Your assignment: Copy the records below exactly as they are written.

----- Task data

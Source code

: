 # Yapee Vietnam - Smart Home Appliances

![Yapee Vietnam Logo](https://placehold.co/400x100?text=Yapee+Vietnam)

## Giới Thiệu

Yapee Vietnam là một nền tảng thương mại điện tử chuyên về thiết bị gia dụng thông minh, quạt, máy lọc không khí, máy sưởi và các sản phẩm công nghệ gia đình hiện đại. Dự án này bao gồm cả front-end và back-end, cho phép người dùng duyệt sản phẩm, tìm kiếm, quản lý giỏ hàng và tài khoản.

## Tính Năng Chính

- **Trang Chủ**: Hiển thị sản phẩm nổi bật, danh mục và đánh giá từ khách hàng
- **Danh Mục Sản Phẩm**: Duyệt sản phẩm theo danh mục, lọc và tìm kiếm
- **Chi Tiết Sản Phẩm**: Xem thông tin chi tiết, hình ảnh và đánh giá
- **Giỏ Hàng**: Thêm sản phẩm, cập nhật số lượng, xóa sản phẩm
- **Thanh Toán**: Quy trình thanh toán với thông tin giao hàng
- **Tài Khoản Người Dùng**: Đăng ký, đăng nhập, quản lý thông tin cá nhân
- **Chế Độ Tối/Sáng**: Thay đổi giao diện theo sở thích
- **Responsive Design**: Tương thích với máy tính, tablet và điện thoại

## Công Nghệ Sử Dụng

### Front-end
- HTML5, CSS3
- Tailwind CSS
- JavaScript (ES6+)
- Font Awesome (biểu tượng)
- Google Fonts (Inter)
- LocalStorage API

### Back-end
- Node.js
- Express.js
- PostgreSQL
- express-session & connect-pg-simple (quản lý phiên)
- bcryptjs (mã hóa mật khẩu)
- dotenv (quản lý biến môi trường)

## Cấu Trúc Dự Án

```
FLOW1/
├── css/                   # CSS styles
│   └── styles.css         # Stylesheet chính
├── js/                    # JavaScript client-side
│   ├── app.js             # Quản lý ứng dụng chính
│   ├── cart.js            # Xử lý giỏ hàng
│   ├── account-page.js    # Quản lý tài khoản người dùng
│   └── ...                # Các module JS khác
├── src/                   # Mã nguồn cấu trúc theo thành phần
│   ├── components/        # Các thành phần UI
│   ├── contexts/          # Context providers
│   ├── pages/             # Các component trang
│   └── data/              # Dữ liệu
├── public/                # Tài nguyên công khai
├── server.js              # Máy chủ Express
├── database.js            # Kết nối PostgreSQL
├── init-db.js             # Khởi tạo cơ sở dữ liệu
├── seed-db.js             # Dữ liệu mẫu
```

----------

Answer to this problem:
Source code

: # Yapee Vietnam - Smart Home Appliances

![Yapee Vietnam Logo](https://placehold.co/400x100?text=Yapee+Vietnam)

## Giới Thiệu

Yapee Vietnam là một nền tảng thương mại điện tử chuyên về thiết bị gia dụng thông minh, quạt, máy lọc không khí, máy sưởi và các sản phẩm công nghệ gia đình hiện đại. Dự án này bao gồm cả front-end và back-end, cho phép người dùng duyệt sản phẩm, tìm kiếm, quản lý giỏ hàng và tài khoản.

## Tính Năng Chính

- **Trang Chủ**: Hiển thị sản phẩm nổi bật, danh mục và đánh giá từ khách hàng
- **Danh Mục Sản Phẩm**: Duyệt sản phẩm theo danh mục, lọc và tìm kiếm
- **Chi Tiết Sản Phẩm**: Xem thông tin chi tiết, hình ảnh và đánh giá
- **Giỏ Hàng**: Thêm sản phẩm, cập nhật số lượng, xóa sản phẩm
- **Thanh Toán**: Quy trình thanh toán với thông tin giao hàng
- **Tài Khoản Người Dùng**: Đăng ký, đăng nhập, quản lý thông tin cá nhân
- **Chế Độ Tối/Sáng**: Thay đổi giao diện theo sở thích
- **Responsive Design**: Tương thích với máy tính, tablet và điện thoại

## Công Nghệ Sử Dụng

### Front-end
- HTML5, CSS3
- Tailwind CSS
- JavaScript (ES6+)
- Font Awesome (biểu tượng)
- Google Fonts (Inter)
- LocalStorage API

### Back-end
- Node.js
- Express.js
- PostgreSQL
- express-session & connect-pg-simple (quản lý phiên)
- bcryptjs (mã hóa mật khẩu)
- dotenv (quản lý biến môi trường)

## Cấu Trúc Dự Án

```
FLOW1/
├── css/                   # CSS styles
│   └── styles.css         # Stylesheet chính
├── js/                    # JavaScript client-side
│   ├── app.js             # Quản lý ứng dụng chính
│   ├── cart.js            # Xử lý giỏ hàng
│   ├── account-page.js    # Quản lý tài khoản người dùng
│   └── ...                # Các module JS khác
├── src/                   # Mã nguồn cấu trúc theo thành phần
│   ├── components/        # Các thành phần UI
│   ├── contexts/          # Context providers
│   ├── pages/             # Các component trang
│   └── data/              # Dữ liệu
├── public/                # Tài nguyên công khai
├── server.js              # Máy chủ Express
├── database.js            # Kết nối PostgreSQL
├── init-db.js             # Khởi tạo cơ sở dữ liệu
├── seed-db.js             # Dữ liệu mẫu
```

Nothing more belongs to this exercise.